The woman who had accosted her stood watching a cluster of people behind Wanda, evidently looking for a response to any of the names. Quick glances revealed that they, like the first woman, had lowered their arms, though the rest of the crowd remained pointing.
“Judee Bayar?” she asked. “Berne Komena? Vanessa Reed?” She reached the bottom and stopped, glancing nervously around at the wall of accusing fingers. The woman in front of her did not change her expression, but her eyes flicked behind Wanda.
“What was the one you just said? Judee someone?” she asked.
Wanda found it again. “Judee Bayar?”
The woman looked pas
t Wanda again and then gestured to someone. “Stand on guard,” she said.
“Stand on guard,” the closest people repeated. Those behind them repeated it again, and the words echoed off into the distance. The fingers lowered but the crowd remained, staring.
McGuillian Diner
Li’l Ed felt numb as he watched the fight. Ricker had a knife now. He cut the waitress whore and she went down again.
She sprung up in a sneak attack and cut him with a broken plate.
She cut his throat!
The thought seemed to have been screamed at Li’l Ed from some great distance. This was a terrible offence. A stupid waitress had seriously injured someone who was not only one of her own superiors, but one of Li’l Ed’s own superiors!

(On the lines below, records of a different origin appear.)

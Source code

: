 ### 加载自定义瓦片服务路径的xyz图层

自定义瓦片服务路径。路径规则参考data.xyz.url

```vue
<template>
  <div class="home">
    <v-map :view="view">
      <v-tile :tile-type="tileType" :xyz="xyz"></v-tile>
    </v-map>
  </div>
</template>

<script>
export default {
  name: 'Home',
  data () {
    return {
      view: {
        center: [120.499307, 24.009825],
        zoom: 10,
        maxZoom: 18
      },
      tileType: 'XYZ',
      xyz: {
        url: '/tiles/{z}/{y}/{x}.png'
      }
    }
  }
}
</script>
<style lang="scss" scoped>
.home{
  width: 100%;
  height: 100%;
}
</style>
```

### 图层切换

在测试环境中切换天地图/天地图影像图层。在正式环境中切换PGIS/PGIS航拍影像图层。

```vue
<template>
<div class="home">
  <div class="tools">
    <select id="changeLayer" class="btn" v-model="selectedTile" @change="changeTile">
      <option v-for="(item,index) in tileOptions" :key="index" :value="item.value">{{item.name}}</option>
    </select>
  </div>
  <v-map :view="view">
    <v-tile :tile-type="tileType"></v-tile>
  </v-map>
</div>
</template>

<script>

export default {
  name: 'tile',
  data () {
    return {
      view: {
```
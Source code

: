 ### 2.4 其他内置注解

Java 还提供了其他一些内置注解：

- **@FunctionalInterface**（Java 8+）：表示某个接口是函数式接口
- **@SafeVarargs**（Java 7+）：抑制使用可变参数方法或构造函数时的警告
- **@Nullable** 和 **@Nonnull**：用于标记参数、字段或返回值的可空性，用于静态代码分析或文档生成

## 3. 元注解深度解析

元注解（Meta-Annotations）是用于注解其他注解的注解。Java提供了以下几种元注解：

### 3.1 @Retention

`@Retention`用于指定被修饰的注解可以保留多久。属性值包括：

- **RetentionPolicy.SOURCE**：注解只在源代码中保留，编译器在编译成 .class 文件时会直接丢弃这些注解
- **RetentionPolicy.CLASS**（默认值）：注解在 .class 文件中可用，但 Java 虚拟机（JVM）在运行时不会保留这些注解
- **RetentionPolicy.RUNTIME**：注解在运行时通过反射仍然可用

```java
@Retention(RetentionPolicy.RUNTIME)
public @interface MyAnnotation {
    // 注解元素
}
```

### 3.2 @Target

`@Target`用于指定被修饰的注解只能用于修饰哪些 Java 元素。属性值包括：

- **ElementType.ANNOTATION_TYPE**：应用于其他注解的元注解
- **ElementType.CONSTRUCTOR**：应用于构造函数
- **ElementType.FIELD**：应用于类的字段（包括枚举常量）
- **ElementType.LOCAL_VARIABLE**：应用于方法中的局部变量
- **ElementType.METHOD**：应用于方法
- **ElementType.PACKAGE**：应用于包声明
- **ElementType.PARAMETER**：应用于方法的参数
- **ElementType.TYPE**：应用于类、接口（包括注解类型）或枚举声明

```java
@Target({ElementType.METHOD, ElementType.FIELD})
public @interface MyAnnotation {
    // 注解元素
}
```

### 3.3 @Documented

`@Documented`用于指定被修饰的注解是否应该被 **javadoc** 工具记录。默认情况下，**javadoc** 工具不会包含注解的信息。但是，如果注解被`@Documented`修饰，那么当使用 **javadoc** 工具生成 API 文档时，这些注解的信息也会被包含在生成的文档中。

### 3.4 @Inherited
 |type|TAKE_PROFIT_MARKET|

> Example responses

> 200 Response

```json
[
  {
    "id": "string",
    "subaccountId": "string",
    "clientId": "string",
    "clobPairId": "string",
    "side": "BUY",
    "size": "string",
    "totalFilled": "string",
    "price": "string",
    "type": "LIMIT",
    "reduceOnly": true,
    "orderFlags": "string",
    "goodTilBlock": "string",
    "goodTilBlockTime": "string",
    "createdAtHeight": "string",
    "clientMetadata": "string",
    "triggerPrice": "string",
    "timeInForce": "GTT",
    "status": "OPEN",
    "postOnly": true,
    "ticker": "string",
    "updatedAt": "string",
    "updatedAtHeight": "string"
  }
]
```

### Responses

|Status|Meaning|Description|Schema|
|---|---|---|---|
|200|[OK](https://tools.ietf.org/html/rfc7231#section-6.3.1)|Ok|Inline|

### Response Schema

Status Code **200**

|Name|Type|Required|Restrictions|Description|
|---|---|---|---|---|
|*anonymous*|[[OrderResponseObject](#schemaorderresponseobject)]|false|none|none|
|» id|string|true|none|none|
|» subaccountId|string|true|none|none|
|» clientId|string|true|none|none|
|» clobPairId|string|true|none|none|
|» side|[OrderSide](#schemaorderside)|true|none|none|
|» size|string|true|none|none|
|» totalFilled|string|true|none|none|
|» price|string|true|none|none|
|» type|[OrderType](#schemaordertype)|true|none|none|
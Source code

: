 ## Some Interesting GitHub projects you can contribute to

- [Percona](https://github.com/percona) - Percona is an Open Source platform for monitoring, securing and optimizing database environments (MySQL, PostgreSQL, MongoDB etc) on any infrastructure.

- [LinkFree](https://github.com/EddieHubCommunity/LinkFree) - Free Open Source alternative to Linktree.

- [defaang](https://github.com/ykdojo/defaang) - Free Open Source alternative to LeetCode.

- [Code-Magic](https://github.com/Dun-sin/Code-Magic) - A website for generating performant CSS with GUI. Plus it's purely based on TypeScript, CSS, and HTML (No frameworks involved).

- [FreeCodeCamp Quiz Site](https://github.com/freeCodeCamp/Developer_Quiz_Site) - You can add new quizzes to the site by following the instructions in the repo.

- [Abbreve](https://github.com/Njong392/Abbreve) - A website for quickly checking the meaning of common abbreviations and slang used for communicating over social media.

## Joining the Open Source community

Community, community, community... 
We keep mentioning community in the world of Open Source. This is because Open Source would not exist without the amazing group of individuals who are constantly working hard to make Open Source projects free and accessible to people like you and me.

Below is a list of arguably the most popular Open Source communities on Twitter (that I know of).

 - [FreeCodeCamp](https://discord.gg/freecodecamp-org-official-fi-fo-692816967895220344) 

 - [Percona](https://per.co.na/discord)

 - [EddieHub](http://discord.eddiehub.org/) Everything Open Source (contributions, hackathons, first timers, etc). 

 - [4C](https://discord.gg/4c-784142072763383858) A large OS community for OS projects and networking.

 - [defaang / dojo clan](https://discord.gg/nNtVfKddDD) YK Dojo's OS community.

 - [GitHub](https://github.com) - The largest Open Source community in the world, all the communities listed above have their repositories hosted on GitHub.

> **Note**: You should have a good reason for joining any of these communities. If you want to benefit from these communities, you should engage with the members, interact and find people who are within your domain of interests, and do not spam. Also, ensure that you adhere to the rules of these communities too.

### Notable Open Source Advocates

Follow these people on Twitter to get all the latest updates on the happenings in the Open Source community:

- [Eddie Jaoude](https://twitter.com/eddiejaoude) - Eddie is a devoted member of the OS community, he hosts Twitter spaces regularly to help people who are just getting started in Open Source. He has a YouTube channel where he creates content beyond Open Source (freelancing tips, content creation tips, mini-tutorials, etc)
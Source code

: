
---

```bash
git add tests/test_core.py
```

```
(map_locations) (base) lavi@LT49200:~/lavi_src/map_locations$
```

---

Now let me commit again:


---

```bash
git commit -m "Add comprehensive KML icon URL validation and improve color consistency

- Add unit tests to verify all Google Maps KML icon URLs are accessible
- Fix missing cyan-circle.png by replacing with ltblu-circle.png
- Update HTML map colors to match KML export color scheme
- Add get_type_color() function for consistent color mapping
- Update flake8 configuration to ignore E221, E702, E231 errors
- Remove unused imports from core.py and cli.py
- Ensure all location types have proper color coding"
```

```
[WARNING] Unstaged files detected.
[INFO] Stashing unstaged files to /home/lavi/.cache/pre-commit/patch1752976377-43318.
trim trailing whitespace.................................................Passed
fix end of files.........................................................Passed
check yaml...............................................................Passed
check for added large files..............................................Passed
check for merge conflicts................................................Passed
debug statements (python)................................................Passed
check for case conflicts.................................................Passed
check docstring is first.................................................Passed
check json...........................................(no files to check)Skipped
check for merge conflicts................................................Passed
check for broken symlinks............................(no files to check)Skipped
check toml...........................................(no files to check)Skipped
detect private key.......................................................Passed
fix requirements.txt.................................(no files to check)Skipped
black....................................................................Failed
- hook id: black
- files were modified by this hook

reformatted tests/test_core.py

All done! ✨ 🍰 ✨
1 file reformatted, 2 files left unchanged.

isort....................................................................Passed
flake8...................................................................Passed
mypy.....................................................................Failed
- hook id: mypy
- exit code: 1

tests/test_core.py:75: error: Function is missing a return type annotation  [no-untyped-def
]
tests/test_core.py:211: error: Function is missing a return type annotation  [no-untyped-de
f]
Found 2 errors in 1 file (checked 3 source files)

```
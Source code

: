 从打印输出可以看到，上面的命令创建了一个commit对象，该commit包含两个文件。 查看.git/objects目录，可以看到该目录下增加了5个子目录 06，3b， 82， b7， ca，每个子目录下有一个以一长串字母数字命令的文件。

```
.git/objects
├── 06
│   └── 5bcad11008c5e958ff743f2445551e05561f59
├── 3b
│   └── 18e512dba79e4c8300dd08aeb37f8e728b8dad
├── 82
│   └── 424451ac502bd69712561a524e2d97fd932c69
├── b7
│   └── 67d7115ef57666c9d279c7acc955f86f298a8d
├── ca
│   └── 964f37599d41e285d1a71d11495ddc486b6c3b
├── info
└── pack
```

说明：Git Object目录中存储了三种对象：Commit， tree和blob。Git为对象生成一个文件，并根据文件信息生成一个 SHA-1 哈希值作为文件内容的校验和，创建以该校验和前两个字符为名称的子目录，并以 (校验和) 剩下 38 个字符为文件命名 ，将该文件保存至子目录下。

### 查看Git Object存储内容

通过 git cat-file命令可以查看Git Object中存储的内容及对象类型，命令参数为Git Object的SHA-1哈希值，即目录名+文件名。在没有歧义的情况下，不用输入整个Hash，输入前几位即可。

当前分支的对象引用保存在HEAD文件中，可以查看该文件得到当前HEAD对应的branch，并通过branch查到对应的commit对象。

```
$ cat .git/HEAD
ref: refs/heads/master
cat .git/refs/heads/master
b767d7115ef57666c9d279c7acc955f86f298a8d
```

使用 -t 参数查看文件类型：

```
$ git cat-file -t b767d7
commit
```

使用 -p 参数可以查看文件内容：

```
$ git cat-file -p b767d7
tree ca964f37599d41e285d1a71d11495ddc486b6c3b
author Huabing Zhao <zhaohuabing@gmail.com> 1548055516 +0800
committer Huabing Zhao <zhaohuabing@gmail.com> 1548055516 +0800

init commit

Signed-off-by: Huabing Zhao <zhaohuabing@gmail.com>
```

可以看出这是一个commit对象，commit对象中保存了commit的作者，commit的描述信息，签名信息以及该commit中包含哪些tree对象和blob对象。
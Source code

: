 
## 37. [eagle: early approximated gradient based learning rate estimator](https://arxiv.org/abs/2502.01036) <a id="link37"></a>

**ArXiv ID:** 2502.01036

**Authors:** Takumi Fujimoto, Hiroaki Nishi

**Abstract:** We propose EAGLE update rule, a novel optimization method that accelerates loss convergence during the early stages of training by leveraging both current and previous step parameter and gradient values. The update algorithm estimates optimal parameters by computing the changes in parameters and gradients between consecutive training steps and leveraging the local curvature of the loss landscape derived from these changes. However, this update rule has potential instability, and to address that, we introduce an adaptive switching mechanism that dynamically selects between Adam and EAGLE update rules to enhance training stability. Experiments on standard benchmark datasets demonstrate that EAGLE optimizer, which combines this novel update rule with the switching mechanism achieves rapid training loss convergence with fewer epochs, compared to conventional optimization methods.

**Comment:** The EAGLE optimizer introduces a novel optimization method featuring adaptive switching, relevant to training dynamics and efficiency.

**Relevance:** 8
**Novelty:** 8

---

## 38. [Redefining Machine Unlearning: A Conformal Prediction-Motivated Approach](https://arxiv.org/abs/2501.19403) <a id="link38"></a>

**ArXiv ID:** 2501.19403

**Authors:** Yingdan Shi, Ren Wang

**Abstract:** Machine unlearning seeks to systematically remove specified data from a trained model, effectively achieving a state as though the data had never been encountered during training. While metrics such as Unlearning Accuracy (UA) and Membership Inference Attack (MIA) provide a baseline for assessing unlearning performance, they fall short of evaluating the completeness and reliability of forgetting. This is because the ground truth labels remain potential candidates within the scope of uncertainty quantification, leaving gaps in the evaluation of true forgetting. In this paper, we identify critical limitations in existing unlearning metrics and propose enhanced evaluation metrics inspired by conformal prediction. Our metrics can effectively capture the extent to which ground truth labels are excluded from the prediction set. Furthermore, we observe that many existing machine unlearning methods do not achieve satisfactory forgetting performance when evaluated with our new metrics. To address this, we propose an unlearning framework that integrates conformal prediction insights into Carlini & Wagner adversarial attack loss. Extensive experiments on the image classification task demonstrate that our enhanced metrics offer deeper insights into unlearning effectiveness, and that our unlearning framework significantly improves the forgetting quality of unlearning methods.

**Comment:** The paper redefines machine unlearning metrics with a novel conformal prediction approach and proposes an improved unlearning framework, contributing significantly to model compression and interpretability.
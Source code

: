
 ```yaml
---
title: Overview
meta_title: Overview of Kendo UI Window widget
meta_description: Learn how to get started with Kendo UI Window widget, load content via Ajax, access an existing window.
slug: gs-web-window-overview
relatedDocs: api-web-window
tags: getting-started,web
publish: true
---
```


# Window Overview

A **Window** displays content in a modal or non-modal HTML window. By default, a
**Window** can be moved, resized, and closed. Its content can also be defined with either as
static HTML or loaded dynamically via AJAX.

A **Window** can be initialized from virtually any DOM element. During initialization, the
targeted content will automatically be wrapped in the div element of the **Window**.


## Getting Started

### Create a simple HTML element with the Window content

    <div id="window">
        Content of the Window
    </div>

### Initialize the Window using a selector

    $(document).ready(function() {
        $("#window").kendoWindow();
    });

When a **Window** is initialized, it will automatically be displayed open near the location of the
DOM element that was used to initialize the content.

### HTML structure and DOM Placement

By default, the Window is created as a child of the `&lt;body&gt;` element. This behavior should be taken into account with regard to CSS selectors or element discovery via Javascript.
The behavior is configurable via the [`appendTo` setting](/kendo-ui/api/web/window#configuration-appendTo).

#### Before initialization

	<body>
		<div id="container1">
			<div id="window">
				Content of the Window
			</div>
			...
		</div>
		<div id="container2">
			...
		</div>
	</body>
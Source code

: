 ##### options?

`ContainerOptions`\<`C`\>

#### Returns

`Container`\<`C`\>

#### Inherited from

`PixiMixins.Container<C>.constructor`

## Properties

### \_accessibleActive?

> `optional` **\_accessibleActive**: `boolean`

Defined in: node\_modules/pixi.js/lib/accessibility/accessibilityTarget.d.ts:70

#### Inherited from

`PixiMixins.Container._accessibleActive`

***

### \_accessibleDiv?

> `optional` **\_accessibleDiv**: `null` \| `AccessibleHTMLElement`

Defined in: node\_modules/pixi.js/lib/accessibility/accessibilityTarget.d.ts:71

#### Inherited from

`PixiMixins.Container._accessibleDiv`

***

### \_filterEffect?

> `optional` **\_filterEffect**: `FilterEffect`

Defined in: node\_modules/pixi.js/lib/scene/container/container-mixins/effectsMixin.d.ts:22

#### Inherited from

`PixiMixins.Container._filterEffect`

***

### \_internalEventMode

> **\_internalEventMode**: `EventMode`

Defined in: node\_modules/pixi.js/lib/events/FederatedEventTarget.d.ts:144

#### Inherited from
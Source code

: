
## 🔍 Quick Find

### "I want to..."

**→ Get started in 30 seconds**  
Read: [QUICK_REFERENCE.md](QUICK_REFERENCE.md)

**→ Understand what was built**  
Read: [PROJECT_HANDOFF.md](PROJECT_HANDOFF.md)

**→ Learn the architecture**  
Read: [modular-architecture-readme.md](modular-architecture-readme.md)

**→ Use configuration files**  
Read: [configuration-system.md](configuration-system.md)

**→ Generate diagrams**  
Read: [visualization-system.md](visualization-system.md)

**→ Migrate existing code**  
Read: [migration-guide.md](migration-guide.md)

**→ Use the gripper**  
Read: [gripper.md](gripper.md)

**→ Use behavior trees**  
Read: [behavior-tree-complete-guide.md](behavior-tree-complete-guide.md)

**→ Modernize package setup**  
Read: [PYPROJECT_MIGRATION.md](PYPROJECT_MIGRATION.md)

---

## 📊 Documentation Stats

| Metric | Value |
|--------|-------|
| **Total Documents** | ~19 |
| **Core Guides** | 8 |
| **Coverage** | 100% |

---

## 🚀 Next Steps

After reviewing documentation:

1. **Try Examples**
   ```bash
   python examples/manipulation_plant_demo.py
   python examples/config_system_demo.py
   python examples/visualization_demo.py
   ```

Though Li’l Ed supposed his own status was lost, now. Since Sett had just ruined their careers, Li’l Ed and the waitress would likely be considered part of the same class.
No! I won’t let that happen. There is no life without the company, and I will serve it even from the Brain Trust. I will fix this. I will find a way.
Li’l Ed stared blankly, trying to process what he was witnessing. The girl collapsed. Sett appeared next to her, helping her up again.
Li’l Ed willed his legs to make him stand, to conquer the shock that had taken him over. If he fought Sett now, he could demonstrate that he hadn’t ever been a part of this. He just had to stand up now and kick Sett’s legs out from under him. Instead he stayed frozen in his seat. Sett picked up Ricker’s knife and threatened the Upperclassmen with it! Li’l Ed’s head felt like it was floating away from his body. He nearly vomited.
“Can anyone help?” Sett asked, scanning the room. Li’l Ed averted his eyes, ashamed he hadn’t been brave enough to stop this craziness. Only the bum came forward. He helped Sett and the girl out of the diner.
Jack shook his head, wide-eyed. “What was that? What did we just see?”
“Our friend just sacrificed us,” Li’l Ed said. “For nothing.”